> **Problem to solve**
Your response should be every line of the data, written out exactly.

[Records from a data source]

<<<<

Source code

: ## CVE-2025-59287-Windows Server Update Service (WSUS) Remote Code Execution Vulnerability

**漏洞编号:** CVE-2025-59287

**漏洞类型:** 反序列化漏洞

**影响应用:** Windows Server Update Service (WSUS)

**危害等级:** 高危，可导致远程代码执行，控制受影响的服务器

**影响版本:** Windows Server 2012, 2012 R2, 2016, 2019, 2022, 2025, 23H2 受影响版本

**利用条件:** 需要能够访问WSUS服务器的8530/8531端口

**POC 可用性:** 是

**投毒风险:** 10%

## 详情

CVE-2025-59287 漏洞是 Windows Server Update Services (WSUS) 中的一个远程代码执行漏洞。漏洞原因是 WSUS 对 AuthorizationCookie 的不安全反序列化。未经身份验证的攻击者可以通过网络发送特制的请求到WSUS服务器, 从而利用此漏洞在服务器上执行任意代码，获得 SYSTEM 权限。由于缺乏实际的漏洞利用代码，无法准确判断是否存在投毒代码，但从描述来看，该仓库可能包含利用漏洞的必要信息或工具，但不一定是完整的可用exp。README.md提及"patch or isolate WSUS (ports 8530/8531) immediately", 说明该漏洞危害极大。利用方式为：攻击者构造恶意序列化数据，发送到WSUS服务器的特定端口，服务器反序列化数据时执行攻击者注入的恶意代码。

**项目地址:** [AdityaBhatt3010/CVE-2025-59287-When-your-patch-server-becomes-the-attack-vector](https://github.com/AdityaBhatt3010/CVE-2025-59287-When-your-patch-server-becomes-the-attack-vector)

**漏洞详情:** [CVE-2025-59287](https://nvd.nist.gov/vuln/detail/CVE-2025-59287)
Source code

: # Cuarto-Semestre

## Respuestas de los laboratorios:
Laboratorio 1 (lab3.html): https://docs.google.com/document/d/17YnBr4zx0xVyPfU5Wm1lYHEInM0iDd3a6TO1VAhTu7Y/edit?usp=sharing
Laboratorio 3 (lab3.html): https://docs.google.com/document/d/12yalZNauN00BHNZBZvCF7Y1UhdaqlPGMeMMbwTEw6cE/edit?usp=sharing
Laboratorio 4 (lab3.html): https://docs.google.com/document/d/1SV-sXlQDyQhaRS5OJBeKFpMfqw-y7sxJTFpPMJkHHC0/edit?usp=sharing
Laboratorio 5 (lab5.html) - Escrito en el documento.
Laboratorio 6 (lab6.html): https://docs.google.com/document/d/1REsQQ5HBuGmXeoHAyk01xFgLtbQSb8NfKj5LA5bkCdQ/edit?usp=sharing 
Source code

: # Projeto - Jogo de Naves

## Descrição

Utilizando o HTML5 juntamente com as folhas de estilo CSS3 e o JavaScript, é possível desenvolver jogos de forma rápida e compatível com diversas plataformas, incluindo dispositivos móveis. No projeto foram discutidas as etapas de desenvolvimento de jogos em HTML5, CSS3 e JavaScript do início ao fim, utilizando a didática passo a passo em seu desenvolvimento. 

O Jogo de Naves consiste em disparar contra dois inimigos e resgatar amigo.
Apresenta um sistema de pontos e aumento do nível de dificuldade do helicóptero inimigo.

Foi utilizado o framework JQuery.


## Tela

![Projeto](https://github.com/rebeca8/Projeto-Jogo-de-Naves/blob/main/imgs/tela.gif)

>>>>

> **Result**
Source code

: ## CVE-2025-59287-Windows Server Update Service (WSUS) Remote Code Execution Vulnerability

**漏洞编号:** CVE-2025-59287

**漏洞类型:** 反序列化漏洞

**影响应用:** Windows Server Update Service (WSUS)

**危害等级:** 高危，可导致远程代码执行，控制受影响的服务器

**影响版本:** Windows Server 2012, 2012 R2, 2016, 2019, 2022, 2025, 23H2 受影响版本

**利用条件:** 需要能够访问WSUS服务器的8530/8531端口

**POC 可用性:** 是

**投毒风险:** 10%

## 详情

CVE-2025-59287 漏洞是 Windows Server Update Services (WSUS) 中的一个远程代码执行漏洞。漏洞原因是 WSUS 对 AuthorizationCookie 的不安全反序列化。未经身份验证的攻击者可以通过网络发送特制的请求到WSUS服务器, 从而利用此漏洞在服务器上执行任意代码，获得 SYSTEM 权限。由于缺乏实际的漏洞利用代码，无法准确判断是否存在投毒代码，但从描述来看，该仓库可能包含利用漏洞的必要信息或工具，但不一定是完整的可用exp。README.md提及"patch or isolate WSUS (ports 8530/8531) immediately", 说明该漏洞危害极大。利用方式为：攻击者构造恶意序列化数据，发送到WSUS服务器的特定端口，服务器反序列化数据时执行攻击者注入的恶意代码。

**项目地址:** [AdityaBhatt3010/CVE-2025-59287-When-your-patch-server-becomes-the-attack-vector](https://github.com/AdityaBhatt3010/CVE-2025-59287-When-your-patch-server-becomes-the-attack-vector)

**漏洞详情:** [CVE-2025-59287](https://nvd.nist.gov/vuln/detail/CVE-2025-59287)
Source code

: # Cuarto-Semestre

## Respuestas de los laboratorios:
Laboratorio 1 (lab3.html): https://docs.google.com/document/d/17YnBr4zx0xVyPfU5Wm1lYHEInM0iDd3a6TO1VAhTu7Y/edit?usp=sharing
Laboratorio 3 (lab3.html): https://docs.google.com/document/d/12yalZNauN00BHNZBZvCF7Y1UhdaqlPGMeMMbwTEw6cE/edit?usp=sharing
Laboratorio 4 (lab3.html): https://docs.google.com/document/d/1SV-sXlQDyQhaRS5OJBeKFpMfqw-y7sxJTFpPMJkHHC0/edit?usp=sharing
Laboratorio 5 (lab5.html) - Escrito en el documento.
Laboratorio 6 (lab6.html): https://docs.google.com/document/d/1REsQQ5HBuGmXeoHAyk01xFgLtbQSb8NfKj5LA5bkCdQ/edit?usp=sharing 
Source code

: # Projeto - Jogo de Naves

## Descrição

Utilizando o HTML5 juntamente com as folhas de estilo CSS3 e o JavaScript, é possível desenvolver jogos de forma rápida e compatível com diversas plataformas, incluindo dispositivos móveis. No projeto foram discutidas as etapas de desenvolvimento de jogos em HTML5, CSS3 e JavaScript do início ao fim, utilizando a didática passo a passo em seu desenvolvimento. 

O Jogo de Naves consiste em disparar contra dois inimigos e resgatar amigo.
Apresenta um sistema de pontos e aumento do nível de dificuldade do helicóptero inimigo.

Foi utilizado o framework JQuery.


## Tela

![Projeto](https://github.com/rebeca8/Projeto-Jogo-de-Naves/blob/main/imgs/tela.gif)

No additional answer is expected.